Question

The marginal cost of a product can be thought of as cost of producing one additional unit of output. For example, if the marginal cost of producing the 50th product is $6.20, it cost $6.20 to increase production from 49 units of output. Suppose the marginal cost C (in dollars) to produce X thousand MP3 players is given by the function c(x)=x^2-100x+7400.A.) how many players should be produced to minimize the marginal cost?B.) what is the minimum marginal cost?

Answer 1

a)

In order to find the number of players that should be produced to minimize the marginal cost, we just need to calculate the x-coordinate of the quadratic equation vertex.

This vertex represents the minimum point of the function (the point with the smallest value of y).
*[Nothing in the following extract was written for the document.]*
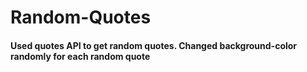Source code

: # Random-Quotes
#### Used quotes API to get random quotes. Changed background-color randomly for each random quote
So, to find the vertex x-coordinate, we can use the following formula, after comparing the function with the standard form:

`\begin{gathered} f(x)=ax^2+bx+c \\ c(x)=x^2-100x+7400 \\ a=1,b=-100,c=7400 \\ \\ x_v=(-b)/(2a)=(-\mleft(-100\mright))/(2)=(100)/(2)=50 \end{gathered}`

Therefore 50 players should be produced to minimize the marginal cost.

b)

To calculate the minimum marginal cost, let's use the number of players found in item a in the equation for the marginal cost:

`\begin{gathered} c(x)=x^2-100x+7400 \\ c(50)=50^2-100\cdot50+7400 \\ c(50)=2500-5000+7400 \\ c(50)=4900 \end{gathered}`

Therefore the minimum marginal cost is $4,900.